(Pictures paired with source code)
-- Opening Marker --

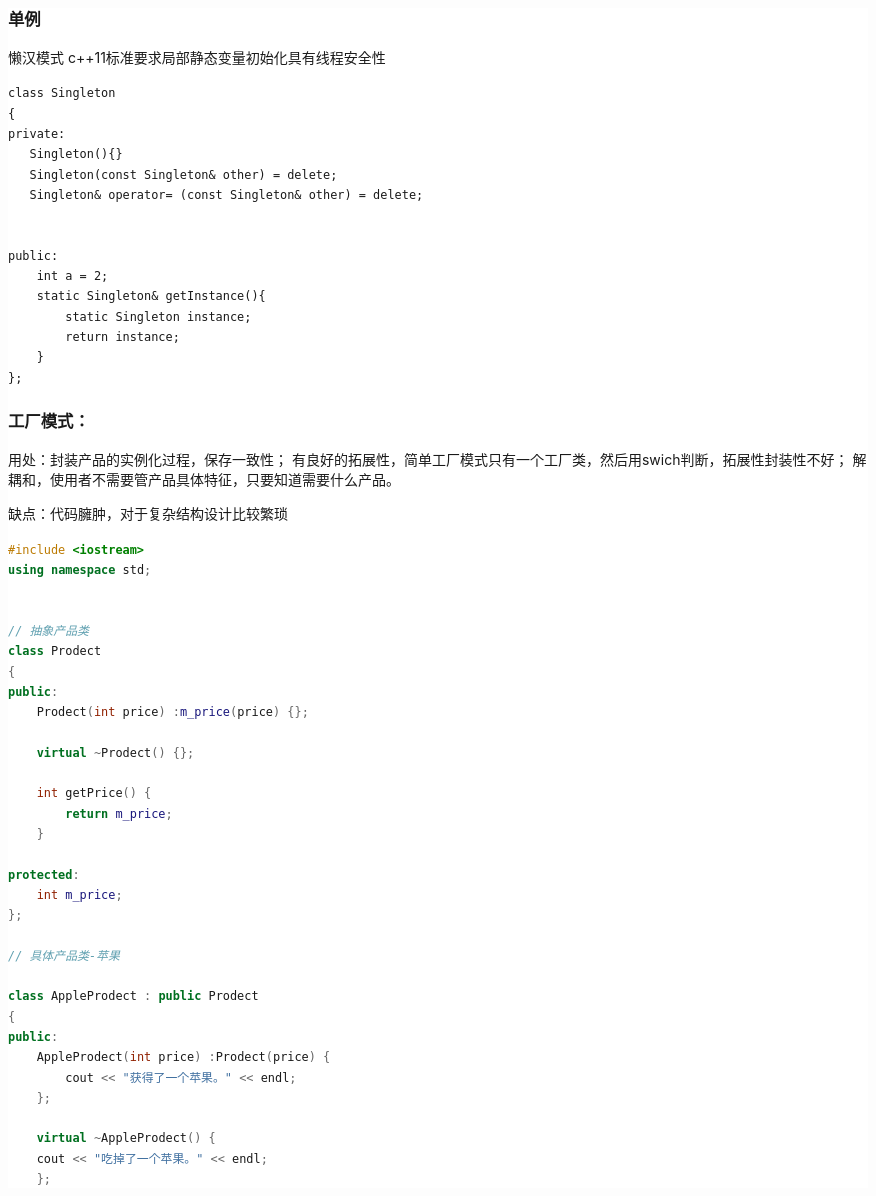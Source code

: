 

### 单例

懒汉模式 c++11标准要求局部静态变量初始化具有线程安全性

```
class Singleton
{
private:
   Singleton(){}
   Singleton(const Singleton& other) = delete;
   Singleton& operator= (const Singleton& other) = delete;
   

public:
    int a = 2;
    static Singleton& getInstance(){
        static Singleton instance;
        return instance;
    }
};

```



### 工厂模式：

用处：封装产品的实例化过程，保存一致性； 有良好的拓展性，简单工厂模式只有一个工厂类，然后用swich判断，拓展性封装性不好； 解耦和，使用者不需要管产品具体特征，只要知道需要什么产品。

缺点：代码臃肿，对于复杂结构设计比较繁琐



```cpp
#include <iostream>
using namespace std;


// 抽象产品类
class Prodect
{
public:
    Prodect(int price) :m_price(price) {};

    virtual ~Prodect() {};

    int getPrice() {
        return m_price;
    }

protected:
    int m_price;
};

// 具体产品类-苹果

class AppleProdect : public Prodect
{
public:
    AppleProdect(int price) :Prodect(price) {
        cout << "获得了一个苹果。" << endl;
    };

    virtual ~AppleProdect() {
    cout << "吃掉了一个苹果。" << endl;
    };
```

-- Closing Marker --
-- Opening Marker --

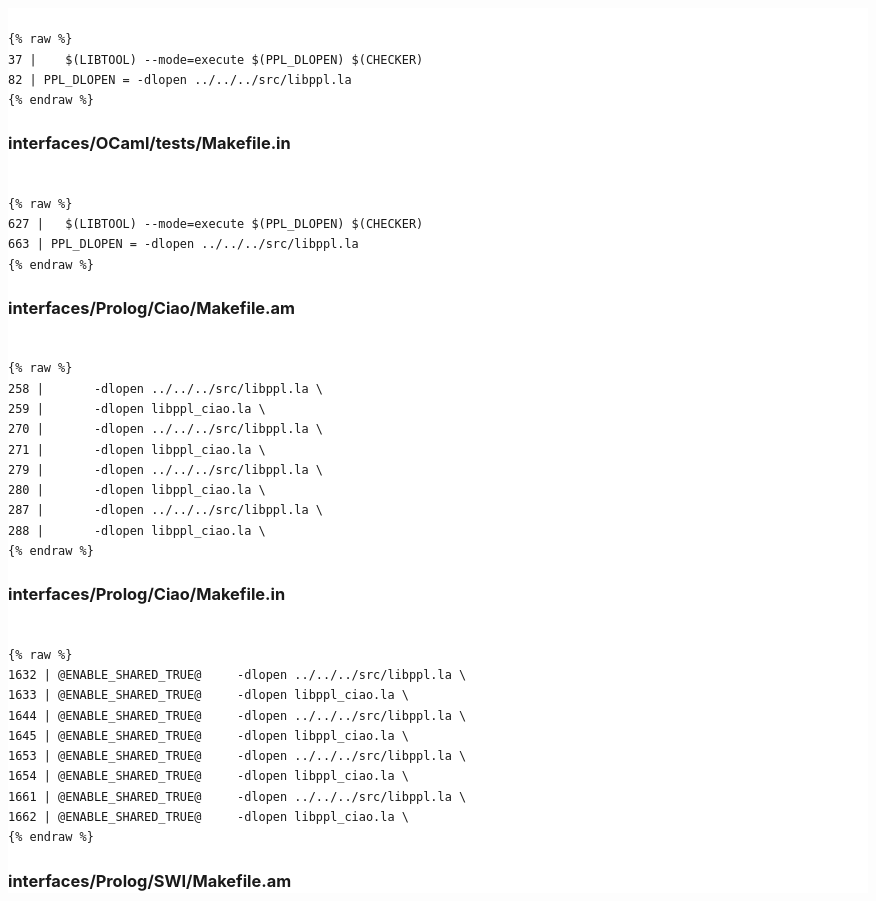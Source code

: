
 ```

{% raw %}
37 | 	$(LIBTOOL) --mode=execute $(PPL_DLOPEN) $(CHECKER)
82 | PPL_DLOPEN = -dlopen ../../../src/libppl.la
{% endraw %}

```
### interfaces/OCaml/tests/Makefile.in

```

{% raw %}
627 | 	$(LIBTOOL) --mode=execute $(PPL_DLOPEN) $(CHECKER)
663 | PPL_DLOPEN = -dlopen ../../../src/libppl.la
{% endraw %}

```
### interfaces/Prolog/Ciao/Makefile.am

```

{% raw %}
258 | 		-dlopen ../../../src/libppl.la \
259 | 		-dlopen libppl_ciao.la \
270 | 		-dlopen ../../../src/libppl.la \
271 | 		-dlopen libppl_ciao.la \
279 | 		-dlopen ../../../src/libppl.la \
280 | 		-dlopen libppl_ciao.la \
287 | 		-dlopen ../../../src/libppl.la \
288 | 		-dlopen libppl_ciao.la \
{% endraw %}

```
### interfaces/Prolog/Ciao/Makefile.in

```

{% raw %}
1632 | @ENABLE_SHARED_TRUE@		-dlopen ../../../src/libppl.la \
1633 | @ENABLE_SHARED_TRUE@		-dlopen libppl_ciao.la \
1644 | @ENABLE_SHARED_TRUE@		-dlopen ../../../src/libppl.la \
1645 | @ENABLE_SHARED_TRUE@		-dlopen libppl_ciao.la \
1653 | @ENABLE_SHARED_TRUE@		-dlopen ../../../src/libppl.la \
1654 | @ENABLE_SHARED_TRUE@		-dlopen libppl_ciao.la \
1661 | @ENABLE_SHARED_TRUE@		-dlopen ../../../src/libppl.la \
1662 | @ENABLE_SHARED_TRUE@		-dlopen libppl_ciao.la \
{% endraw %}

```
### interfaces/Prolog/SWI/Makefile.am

-- Closing Marker --

YOUR INSTRUCTIONS >> Check every line of the entries above, and copy those that carry the string "cout".

WORKED SOLUTION >>
        cout << "获得了一个苹果。" << endl;
    cout << "吃掉了一个苹果。" << endl;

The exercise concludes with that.